# 91 Nissan sentra only starts with pedal to floor



## Capeaney (Mar 21, 2011)

Got a 91 Nissan sentra with a 1.6L I've been working on for a friend of mine. When I got ahold of it cranks but no start. 3/4 tank of fuel, battery good. Since then fuel pump and filter changed with no difference made. Checked spark then changed cap rotor Plugs wires and ohmed coil and it is within spec. Cleaned iac with carb cleaner and car started idleing by itself but soon died. Also replaced coolant temp sensor. Seems to only run on one cylinder because you can pull all spark plug wires with car running and none make a difference except#2 and car will die no matter what rpm motor is running. Car will not idle or run without throttle being pressed atleast 1/2 way Down. Very hard to start when engine cold. I'm out of ideas and first car I've had this many problems getting to idle. Please help


----------



## jdg (Aug 27, 2009)

Check the MAP sensor, particularly the vacuum line and/or fittings leading to it. If the vacuum line is broken, the ECU will think it's being floored all the time, and basically flooding out the engine. But...if you actually hold the pedal to the floor, it IS being floored all the time (or close to it) and the ECU and the engine will match up, and the engine will run.
Past that...check the codes in the computer?


----------



## Capeaney (Mar 21, 2011)

No codes on the computer. Just won't start. Gonna check the map tomorrow. This thing is really giving me a headache. Gonna check fuel pressure too while I'm at it just to make sure I don't have a bad fuel pump. Thanks for the advice. Will Post further progress


----------



## LvR. (May 26, 2010)

Compression pressures for all cylinders?


----------



## Capeaney (Mar 21, 2011)

Car runs great once fuel is introduced doubting compression issue, but not gonna rule that out yet... Anything is possible. Honestly suprised the car even ran when I got it after seeing the condition of plugs cap and rotor. Factory everything as far as I can tell. Even fuel filter was original as far as I can tell. Don't think much manufacture scheduled maintenance has been done. Has 202xxx miles too so probably gonna be more after getting this issue solved


----------



## jdg (Aug 27, 2009)

Ever changed the upper chain tensioner or checked it out?
Does it kinda sound a bit like a diesel when it's idling?


----------



## Capeaney (Mar 21, 2011)

Kinda does when at low rpm. Doubt any of that has ever been replaced. Probably will need that too. Chugs real hard and shakes car horribly. But I figured that was from misfiring issue


----------



## Capeaney (Mar 21, 2011)

Does the map sensor bolt onto egr bracket


----------



## Capeaney (Mar 21, 2011)

Can't find anything about the map sensor for a 91 sentra, or how to test it. Anybody know how to test and where it's located?


----------



## chrismariscal (Jan 10, 2011)

Hello All, 
Well my car is having this same exact issue. *My car is practically impossible to start.* Prior to this one of my fuel injectors went out, replaced it with a new one, not much of a change, still doesn't want to start. 
Then, i cleaned my IACV, but in doing so i messed with the minimal air screw, aka idle air screw whatever. However i was able to get my car to start once, and i then followed the FSM to set the idle- "plug in obd1, neutral @ 2000k rpm's for two minutes, then check timing/ adjust and then check rpm's and adjust the screw, now my car idles at 700-800 which is what it is supposed to be. 

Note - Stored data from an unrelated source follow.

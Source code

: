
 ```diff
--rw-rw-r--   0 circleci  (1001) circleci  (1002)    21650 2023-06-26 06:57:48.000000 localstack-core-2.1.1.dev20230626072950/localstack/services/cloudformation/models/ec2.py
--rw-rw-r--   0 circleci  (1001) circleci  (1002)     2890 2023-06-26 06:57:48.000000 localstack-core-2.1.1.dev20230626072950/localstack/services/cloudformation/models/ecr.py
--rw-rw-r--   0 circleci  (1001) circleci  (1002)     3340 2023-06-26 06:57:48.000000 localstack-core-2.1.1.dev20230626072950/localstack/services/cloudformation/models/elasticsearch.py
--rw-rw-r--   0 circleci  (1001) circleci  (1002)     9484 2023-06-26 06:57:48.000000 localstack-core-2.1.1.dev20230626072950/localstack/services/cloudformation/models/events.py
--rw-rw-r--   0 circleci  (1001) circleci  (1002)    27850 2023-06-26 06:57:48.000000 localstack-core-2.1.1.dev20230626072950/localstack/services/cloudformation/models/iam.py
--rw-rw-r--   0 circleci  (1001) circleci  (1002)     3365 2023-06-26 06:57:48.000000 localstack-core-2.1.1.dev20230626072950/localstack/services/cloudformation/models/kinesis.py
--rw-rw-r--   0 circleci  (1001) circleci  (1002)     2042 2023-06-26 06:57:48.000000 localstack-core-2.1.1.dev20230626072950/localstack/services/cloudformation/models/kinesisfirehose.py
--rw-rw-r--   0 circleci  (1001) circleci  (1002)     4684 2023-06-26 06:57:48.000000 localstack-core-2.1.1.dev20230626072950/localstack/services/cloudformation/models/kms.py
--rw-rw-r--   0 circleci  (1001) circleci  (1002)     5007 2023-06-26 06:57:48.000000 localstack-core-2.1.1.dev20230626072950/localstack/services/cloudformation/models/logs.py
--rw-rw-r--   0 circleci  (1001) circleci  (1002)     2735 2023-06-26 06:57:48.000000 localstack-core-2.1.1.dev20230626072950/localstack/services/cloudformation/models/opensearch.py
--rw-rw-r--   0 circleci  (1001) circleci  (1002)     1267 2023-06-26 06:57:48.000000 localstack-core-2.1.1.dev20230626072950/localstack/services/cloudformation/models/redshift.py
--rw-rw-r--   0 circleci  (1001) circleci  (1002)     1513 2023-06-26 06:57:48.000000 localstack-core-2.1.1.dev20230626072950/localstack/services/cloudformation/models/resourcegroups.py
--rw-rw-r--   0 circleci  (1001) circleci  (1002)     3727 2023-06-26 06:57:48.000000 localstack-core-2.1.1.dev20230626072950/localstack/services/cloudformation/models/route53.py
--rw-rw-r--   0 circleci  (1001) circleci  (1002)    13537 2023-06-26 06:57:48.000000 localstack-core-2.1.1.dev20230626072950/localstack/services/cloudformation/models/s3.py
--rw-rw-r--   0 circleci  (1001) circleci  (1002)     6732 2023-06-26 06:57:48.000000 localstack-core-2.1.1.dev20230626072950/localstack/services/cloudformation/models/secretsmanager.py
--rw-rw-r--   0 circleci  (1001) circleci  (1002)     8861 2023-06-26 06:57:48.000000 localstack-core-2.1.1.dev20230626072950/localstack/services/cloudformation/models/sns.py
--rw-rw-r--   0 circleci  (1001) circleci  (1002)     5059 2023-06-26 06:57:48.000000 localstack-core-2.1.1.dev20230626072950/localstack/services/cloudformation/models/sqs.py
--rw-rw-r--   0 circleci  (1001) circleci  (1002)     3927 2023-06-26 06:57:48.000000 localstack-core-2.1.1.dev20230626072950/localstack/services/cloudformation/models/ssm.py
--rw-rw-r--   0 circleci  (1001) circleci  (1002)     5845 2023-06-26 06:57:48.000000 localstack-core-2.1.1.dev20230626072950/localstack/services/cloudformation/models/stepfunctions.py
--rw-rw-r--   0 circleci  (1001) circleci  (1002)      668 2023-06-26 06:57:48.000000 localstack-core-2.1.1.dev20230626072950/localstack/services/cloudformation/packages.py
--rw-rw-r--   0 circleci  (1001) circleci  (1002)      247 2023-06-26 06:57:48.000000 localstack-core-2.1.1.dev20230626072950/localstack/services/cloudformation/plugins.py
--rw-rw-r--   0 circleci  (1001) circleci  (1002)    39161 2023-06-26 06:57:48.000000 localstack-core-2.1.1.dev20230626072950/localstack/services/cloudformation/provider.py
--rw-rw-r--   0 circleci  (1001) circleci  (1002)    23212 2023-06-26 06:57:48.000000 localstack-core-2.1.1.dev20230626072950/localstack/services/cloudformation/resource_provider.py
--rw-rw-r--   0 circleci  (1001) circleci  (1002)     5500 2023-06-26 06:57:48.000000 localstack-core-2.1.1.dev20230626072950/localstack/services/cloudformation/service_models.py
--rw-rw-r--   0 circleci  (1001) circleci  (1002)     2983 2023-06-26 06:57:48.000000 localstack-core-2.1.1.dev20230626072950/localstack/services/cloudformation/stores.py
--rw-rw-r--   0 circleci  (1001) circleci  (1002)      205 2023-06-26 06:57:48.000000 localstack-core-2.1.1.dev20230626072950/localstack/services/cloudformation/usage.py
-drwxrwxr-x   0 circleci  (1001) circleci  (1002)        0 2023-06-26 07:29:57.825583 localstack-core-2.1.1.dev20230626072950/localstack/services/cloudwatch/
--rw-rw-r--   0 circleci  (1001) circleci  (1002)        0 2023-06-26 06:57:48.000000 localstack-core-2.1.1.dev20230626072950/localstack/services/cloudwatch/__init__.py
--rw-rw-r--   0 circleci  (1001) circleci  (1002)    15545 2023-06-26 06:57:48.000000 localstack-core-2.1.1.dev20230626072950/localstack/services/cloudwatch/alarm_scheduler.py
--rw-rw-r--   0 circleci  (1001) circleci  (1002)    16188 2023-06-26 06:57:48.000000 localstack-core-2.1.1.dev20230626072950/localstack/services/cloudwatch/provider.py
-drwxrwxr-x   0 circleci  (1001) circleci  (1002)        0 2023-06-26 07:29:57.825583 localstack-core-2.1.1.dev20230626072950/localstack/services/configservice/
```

Yes i've done a tune up (cap rotor ngk plugs wires), new fuel filter, new fuel pump. 
I actually managed to get it to start once, and it sounds as if it has a slight miss or something. And now it also hesitates, or chugs, like it takes a few seconds once i push the gas pedal (while in neutral) for it to get going, then it sounds and revs like normal.
I took the liberty of uploading a video so you can see whats going on, and maybe you could even help me? Here is a link: 
YouTube - 94 Sentra starting problems


So what do you think? EGR Valve? Map Sensor? Or any other suggestions? 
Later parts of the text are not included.